▶ _Supplied information_:

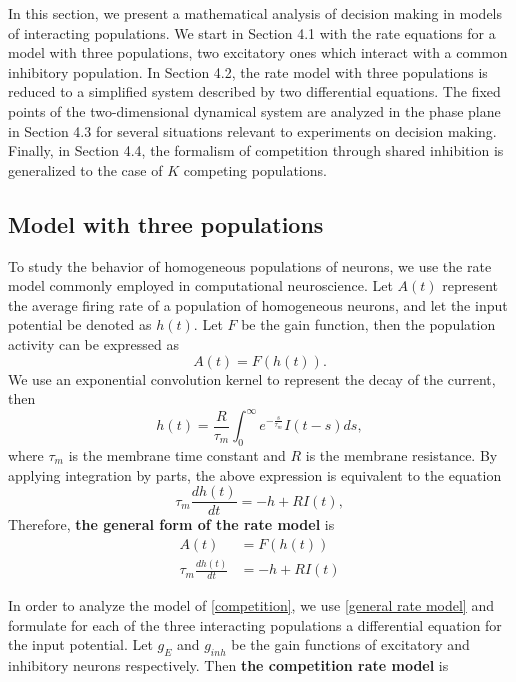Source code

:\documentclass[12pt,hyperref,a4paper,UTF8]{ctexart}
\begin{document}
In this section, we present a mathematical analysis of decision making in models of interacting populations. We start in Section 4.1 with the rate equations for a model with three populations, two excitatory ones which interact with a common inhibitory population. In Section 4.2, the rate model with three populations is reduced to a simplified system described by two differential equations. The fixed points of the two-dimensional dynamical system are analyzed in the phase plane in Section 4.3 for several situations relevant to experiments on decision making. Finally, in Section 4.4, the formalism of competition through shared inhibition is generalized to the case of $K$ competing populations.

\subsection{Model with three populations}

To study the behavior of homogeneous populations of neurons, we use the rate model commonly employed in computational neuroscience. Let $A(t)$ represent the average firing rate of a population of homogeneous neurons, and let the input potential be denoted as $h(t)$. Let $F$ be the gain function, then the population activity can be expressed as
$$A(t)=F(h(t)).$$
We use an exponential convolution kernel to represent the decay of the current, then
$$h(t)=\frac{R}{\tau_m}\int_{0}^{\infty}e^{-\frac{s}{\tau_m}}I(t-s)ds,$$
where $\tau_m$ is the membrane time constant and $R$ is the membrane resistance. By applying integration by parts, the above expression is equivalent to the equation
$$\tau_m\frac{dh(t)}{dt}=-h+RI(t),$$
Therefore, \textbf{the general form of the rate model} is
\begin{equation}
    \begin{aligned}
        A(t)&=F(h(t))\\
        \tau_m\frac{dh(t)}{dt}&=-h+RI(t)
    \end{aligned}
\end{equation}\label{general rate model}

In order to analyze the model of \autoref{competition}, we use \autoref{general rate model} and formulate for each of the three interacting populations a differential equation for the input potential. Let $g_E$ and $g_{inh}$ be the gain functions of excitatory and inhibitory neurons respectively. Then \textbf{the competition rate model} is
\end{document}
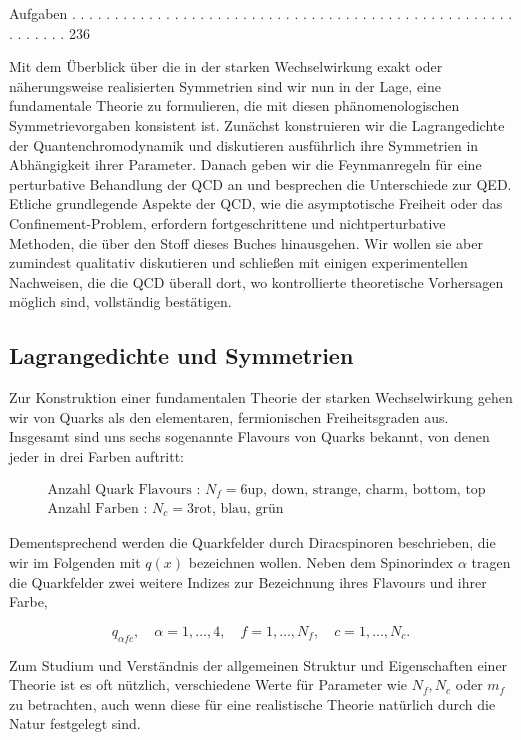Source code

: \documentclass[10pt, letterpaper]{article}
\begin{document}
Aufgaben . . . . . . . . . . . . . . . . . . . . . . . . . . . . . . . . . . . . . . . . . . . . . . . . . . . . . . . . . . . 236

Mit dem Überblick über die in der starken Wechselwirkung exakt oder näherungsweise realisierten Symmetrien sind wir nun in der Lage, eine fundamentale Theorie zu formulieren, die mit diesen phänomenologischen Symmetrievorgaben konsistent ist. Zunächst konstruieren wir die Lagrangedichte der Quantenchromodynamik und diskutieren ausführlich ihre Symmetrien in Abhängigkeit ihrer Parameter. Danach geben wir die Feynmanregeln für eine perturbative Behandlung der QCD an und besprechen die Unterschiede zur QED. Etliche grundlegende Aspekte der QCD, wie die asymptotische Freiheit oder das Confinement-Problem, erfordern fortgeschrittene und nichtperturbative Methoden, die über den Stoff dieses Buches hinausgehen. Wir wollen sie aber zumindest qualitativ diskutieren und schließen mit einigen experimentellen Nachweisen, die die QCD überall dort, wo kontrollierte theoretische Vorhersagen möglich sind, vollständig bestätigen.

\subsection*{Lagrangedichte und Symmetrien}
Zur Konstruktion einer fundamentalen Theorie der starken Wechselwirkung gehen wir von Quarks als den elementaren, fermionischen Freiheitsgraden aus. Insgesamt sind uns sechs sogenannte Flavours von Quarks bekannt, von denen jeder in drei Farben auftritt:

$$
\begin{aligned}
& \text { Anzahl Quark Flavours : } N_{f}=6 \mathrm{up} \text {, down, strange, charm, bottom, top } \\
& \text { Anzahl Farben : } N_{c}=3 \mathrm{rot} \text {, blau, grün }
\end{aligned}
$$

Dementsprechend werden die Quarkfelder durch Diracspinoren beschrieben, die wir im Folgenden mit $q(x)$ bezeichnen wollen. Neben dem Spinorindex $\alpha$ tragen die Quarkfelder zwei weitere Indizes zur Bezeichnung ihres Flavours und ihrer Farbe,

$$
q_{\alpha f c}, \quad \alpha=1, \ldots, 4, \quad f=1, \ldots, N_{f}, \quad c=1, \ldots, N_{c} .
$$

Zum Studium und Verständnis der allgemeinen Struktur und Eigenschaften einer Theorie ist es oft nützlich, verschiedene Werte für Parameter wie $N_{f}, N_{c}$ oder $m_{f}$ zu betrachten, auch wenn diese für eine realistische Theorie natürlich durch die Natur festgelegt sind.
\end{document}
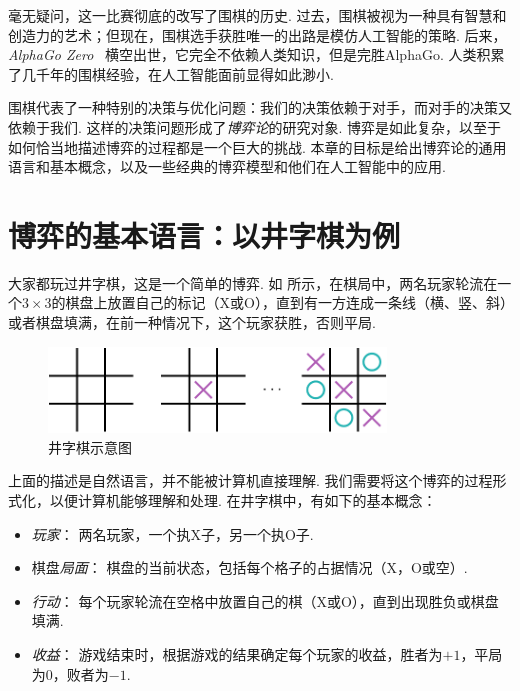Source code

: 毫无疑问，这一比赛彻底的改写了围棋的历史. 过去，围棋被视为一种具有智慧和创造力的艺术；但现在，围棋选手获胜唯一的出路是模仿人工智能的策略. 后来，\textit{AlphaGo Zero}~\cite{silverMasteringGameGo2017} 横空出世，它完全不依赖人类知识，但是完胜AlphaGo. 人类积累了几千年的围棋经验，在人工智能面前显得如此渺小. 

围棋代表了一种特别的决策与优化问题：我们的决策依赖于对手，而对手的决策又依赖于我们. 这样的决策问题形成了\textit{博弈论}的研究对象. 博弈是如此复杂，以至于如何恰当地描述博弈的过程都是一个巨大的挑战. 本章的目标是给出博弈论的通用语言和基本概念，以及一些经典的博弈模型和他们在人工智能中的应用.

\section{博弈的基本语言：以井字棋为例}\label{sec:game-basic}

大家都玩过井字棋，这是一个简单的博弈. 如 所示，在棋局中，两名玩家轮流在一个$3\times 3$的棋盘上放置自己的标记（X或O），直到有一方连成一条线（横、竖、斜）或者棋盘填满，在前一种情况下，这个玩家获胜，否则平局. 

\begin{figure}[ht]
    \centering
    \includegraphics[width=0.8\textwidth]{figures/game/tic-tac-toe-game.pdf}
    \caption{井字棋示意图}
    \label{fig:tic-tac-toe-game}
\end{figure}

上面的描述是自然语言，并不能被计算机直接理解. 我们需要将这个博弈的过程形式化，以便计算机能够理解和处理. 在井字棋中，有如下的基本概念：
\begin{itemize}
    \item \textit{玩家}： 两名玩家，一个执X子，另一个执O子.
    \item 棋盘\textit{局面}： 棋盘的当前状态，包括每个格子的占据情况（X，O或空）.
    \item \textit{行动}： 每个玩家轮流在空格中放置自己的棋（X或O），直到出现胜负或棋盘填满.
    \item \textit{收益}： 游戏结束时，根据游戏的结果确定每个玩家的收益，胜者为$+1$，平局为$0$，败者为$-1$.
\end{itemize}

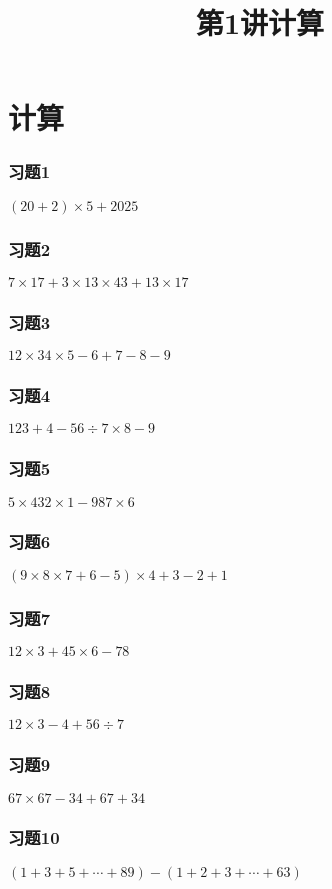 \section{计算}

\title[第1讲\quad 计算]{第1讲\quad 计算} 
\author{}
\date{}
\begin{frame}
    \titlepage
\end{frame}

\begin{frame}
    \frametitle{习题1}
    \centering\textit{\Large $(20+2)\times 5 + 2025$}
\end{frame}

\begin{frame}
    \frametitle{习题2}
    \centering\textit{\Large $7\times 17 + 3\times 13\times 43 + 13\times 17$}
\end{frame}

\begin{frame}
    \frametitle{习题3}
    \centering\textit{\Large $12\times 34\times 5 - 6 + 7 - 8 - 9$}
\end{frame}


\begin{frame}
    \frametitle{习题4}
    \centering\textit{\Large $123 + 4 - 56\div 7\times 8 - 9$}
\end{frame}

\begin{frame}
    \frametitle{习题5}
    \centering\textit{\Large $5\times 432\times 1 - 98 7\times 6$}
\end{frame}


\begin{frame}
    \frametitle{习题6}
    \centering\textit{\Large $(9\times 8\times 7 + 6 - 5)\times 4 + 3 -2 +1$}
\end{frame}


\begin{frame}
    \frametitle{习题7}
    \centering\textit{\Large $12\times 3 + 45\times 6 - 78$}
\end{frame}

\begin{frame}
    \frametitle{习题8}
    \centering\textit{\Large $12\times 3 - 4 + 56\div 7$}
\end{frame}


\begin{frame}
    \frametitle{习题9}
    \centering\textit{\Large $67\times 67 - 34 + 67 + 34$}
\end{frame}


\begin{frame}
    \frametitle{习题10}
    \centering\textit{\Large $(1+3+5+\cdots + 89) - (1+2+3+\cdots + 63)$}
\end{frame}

▶ _What to do_: Restate every line above exactly, omitting images.

▶ _Final answer_:
Source code

:\documentclass[12pt,hyperref,a4paper,UTF8]{ctexart}
\begin{document}
In this section, we present a mathematical analysis of decision making in models of interacting populations. We start in Section 4.1 with the rate equations for a model with three populations, two excitatory ones which interact with a common inhibitory population. In Section 4.2, the rate model with three populations is reduced to a simplified system described by two differential equations. The fixed points of the two-dimensional dynamical system are analyzed in the phase plane in Section 4.3 for several situations relevant to experiments on decision making. Finally, in Section 4.4, the formalism of competition through shared inhibition is generalized to the case of $K$ competing populations.

\subsection{Model with three populations}

To study the behavior of homogeneous populations of neurons, we use the rate model commonly employed in computational neuroscience. Let $A(t)$ represent the average firing rate of a population of homogeneous neurons, and let the input potential be denoted as $h(t)$. Let $F$ be the gain function, then the population activity can be expressed as
$$A(t)=F(h(t)).$$
We use an exponential convolution kernel to represent the decay of the current, then
$$h(t)=\frac{R}{\tau_m}\int_{0}^{\infty}e^{-\frac{s}{\tau_m}}I(t-s)ds,$$
where $\tau_m$ is the membrane time constant and $R$ is the membrane resistance. By applying integration by parts, the above expression is equivalent to the equation
$$\tau_m\frac{dh(t)}{dt}=-h+RI(t),$$
Therefore, \textbf{the general form of the rate model} is
\begin{equation}
    \begin{aligned}
        A(t)&=F(h(t))\\
        \tau_m\frac{dh(t)}{dt}&=-h+RI(t)
    \end{aligned}
\end{equation}\label{general rate model}

In order to analyze the model of \autoref{competition}, we use \autoref{general rate model} and formulate for each of the three interacting populations a differential equation for the input potential. Let $g_E$ and $g_{inh}$ be the gain functions of excitatory and inhibitory neurons respectively. Then \textbf{the competition rate model} is
\end{document}
Source code

: \documentclass[10pt, letterpaper]{article}
\begin{document}
Aufgaben . . . . . . . . . . . . . . . . . . . . . . . . . . . . . . . . . . . . . . . . . . . . . . . . . . . . . . . . . . . 236

Mit dem Überblick über die in der starken Wechselwirkung exakt oder näherungsweise realisierten Symmetrien sind wir nun in der Lage, eine fundamentale Theorie zu formulieren, die mit diesen phänomenologischen Symmetrievorgaben konsistent ist. Zunächst konstruieren wir die Lagrangedichte der Quantenchromodynamik und diskutieren ausführlich ihre Symmetrien in Abhängigkeit ihrer Parameter. Danach geben wir die Feynmanregeln für eine perturbative Behandlung der QCD an und besprechen die Unterschiede zur QED. Etliche grundlegende Aspekte der QCD, wie die asymptotische Freiheit oder das Confinement-Problem, erfordern fortgeschrittene und nichtperturbative Methoden, die über den Stoff dieses Buches hinausgehen. Wir wollen sie aber zumindest qualitativ diskutieren und schließen mit einigen experimentellen Nachweisen, die die QCD überall dort, wo kontrollierte theoretische Vorhersagen möglich sind, vollständig bestätigen.

\subsection*{Lagrangedichte und Symmetrien}
Zur Konstruktion einer fundamentalen Theorie der starken Wechselwirkung gehen wir von Quarks als den elementaren, fermionischen Freiheitsgraden aus. Insgesamt sind uns sechs sogenannte Flavours von Quarks bekannt, von denen jeder in drei Farben auftritt:

$$
\begin{aligned}
& \text { Anzahl Quark Flavours : } N_{f}=6 \mathrm{up} \text {, down, strange, charm, bottom, top } \\
& \text { Anzahl Farben : } N_{c}=3 \mathrm{rot} \text {, blau, grün }
\end{aligned}
$$

Dementsprechend werden die Quarkfelder durch Diracspinoren beschrieben, die wir im Folgenden mit $q(x)$ bezeichnen wollen. Neben dem Spinorindex $\alpha$ tragen die Quarkfelder zwei weitere Indizes zur Bezeichnung ihres Flavours und ihrer Farbe,

$$
q_{\alpha f c}, \quad \alpha=1, \ldots, 4, \quad f=1, \ldots, N_{f}, \quad c=1, \ldots, N_{c} .
$$

Zum Studium und Verständnis der allgemeinen Struktur und Eigenschaften einer Theorie ist es oft nützlich, verschiedene Werte für Parameter wie $N_{f}, N_{c}$ oder $m_{f}$ zu betrachten, auch wenn diese für eine realistische Theorie natürlich durch die Natur festgelegt sind.
\end{document}
Source code

: 毫无疑问，这一比赛彻底的改写了围棋的历史. 过去，围棋被视为一种具有智慧和创造力的艺术；但现在，围棋选手获胜唯一的出路是模仿人工智能的策略. 后来，\textit{AlphaGo Zero}~\cite{silverMasteringGameGo2017} 横空出世，它完全不依赖人类知识，但是完胜AlphaGo. 人类积累了几千年的围棋经验，在人工智能面前显得如此渺小. 

围棋代表了一种特别的决策与优化问题：我们的决策依赖于对手，而对手的决策又依赖于我们. 这样的决策问题形成了\textit{博弈论}的研究对象. 博弈是如此复杂，以至于如何恰当地描述博弈的过程都是一个巨大的挑战. 本章的目标是给出博弈论的通用语言和基本概念，以及一些经典的博弈模型和他们在人工智能中的应用.

\section{博弈的基本语言：以井字棋为例}\label{sec:game-basic}

大家都玩过井字棋，这是一个简单的博弈. 如 所示，在棋局中，两名玩家轮流在一个$3\times 3$的棋盘上放置自己的标记（X或O），直到有一方连成一条线（横、竖、斜）或者棋盘填满，在前一种情况下，这个玩家获胜，否则平局. 

\begin{figure}[ht]
    \centering
    \includegraphics[width=0.8\textwidth]{figures/game/tic-tac-toe-game.pdf}
    \caption{井字棋示意图}
    \label{fig:tic-tac-toe-game}
\end{figure}

上面的描述是自然语言，并不能被计算机直接理解. 我们需要将这个博弈的过程形式化，以便计算机能够理解和处理. 在井字棋中，有如下的基本概念：
\begin{itemize}
    \item \textit{玩家}： 两名玩家，一个执X子，另一个执O子.
    \item 棋盘\textit{局面}： 棋盘的当前状态，包括每个格子的占据情况（X，O或空）.
    \item \textit{行动}： 每个玩家轮流在空格中放置自己的棋（X或O），直到出现胜负或棋盘填满.
    \item \textit{收益}： 游戏结束时，根据游戏的结果确定每个玩家的收益，胜者为$+1$，平局为$0$，败者为$-1$.
\end{itemize}

 \section{计算}

\title[第1讲\quad 计算]{第1讲\quad 计算} 
\author{}
\date{}
\begin{frame}
    \titlepage
\end{frame}

\begin{frame}
    \frametitle{习题1}
    \centering\textit{\Large $(20+2)\times 5 + 2025$}
\end{frame}

\begin{frame}
    \frametitle{习题2}
    \centering\textit{\Large $7\times 17 + 3\times 13\times 43 + 13\times 17$}
\end{frame}

\begin{frame}
    \frametitle{习题3}
    \centering\textit{\Large $12\times 34\times 5 - 6 + 7 - 8 - 9$}
\end{frame}


\begin{frame}
    \frametitle{习题4}
    \centering\textit{\Large $123 + 4 - 56\div 7\times 8 - 9$}
\end{frame}

\begin{frame}
    \frametitle{习题5}
    \centering\textit{\Large $5\times 432\times 1 - 98 7\times 6$}
\end{frame}


\begin{frame}
    \frametitle{习题6}
    \centering\textit{\Large $(9\times 8\times 7 + 6 - 5)\times 4 + 3 -2 +1$}
\end{frame}


\begin{frame}
    \frametitle{习题7}
    \centering\textit{\Large $12\times 3 + 45\times 6 - 78$}
\end{frame}

\begin{frame}
    \frametitle{习题8}
    \centering\textit{\Large $12\times 3 - 4 + 56\div 7$}
\end{frame}


\begin{frame}
    \frametitle{习题9}
    \centering\textit{\Large $67\times 67 - 34 + 67 + 34$}
\end{frame}


\begin{frame}
    \frametitle{习题10}
    \centering\textit{\Large $(1+3+5+\cdots + 89) - (1+2+3+\cdots + 63)$}
\end{frame}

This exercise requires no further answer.